We don’t often hear the rest of the story.  In later life Spafford had a mental breakdown that prompted him to move to Jerusalem, thinking he was the “second Messiah.”  He died in Jerusalem at the age of sixty.

Even those who have attained great spiritual insight can drift from the truth if they are not surrounded by those who will stand with them and alert them to dangers.

James reminds us that when we turn a sinner from the error of their ways (whether they are a brother or a non-believer), we turn them away from spiritual death (because they have wandered from the truth) and we lead them to experience the joy of forgiveness and God’s grace with a new freshness.


James reminds us that a standard of truth exists. There are many who say there is no such thing as absolute truth (and they state that as an absolute truth!) As a consequence, these people have no reference point for their lives. They spend their lives adrift. The only thing that matters is “what’s in it for me.”  As believers we know better.  There is a standard of truth that is the Word of God.  This truth will lead us to enjoy life to the fullest and will lead us to life beyond the grave.  We must hold to this truth and encourage others to hold to it as well.

We must be clear of what is at stake. Sin destroys.  Error leads us to destruction.  If we truly care about people we cannot be indifferent to where they will spend eternity.  Our job is to help others find the truth.

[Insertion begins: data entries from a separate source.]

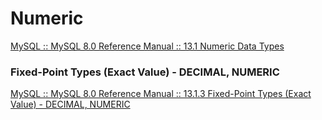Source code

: # Numeric
[MySQL :: MySQL 8.0 Reference Manual :: 13.1 Numeric Data Types](https://dev.mysql.com/doc/refman/8.0/en/numeric-types.html)

### Fixed-Point Types (Exact Value) - DECIMAL, NUMERIC
[MySQL :: MySQL 8.0 Reference Manual :: 13.1.3 Fixed-Point Types (Exact Value) - DECIMAL, NUMERIC](https://dev.mysql.com/doc/refman/8.0/en/fixed-point-types.html)



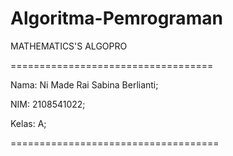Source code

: # Algoritma-Pemrograman
MATHEMATICS'S ALGOPRO

===================================

Nama: Ni Made Rai Sabina Berlianti;

NIM: 2108541022;

Kelas: A;

====================================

God has placed us in community so we can help each other.  We see the value of this in other areas of our lives.  When there is a destructive tornado, a devastating fire, or a death in the family, neighbors rally.  They show up to help, they bring food, and they offer their services.  The same is supposed to be true in the church.  When one member is caught up in sin the rest of us should rally to their aid.

Our challenge is threefold: First, we must care enough to get involved.  We are to defend each other and protect each other.  If you know someone who is drifting from the faith I encourage you to examine your own heart, prayerfully seek God’s wisdom, and then in a framework of humility and love care enough to talk to that person about their life.  Perhaps you know someone who has drifted from the church . . .talk to them now before they drift too far!

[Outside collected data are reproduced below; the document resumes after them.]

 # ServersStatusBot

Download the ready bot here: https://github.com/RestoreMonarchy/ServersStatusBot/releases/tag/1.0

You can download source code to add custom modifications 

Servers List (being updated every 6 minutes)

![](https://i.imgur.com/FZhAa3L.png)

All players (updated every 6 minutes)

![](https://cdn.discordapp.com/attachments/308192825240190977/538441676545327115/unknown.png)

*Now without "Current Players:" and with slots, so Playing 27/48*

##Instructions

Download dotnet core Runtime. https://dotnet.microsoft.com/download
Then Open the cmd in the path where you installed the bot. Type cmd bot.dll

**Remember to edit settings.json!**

Second, when someone confesses a struggle to us our job is not to condemn; our just is to do what we can to help.  We should pray, listen, encourage and point the person to relevant passages of Scripture.

Third, we need to ask for help when we are struggling. It’s not easy to admit weakness but it is essential to health. It’s not easy to live for Christ in a world that is constantly encouraging us to ignore Him.  It’s not easy to live by His standards when everyone around us is disregarding them and seeming to do just fine . . . . for now!  We must adopt a posture of humility and admit when we are struggling so that we can receive help from those who care about us.

James reminds us that faith is something that needs to be lived and not simply studied.  True faith involves following Jesus in the day to day decisions of our lives.  The true believer understands that we need to help each other.  We need to help each other get up when we fall; get going when we have become lazy; and to keep drawing on God’s strength. James could have ended his letter with this haunting question, “If you were on trial for being a follower of Jesus, would there be enough evidence in your life to convict you?”  James has argued: if you do not show Christ in the way you live, you probably aren’t really one of His followers, whether you think you are or not.  It’s time to take stock of our lives and make whatever changes are necessary.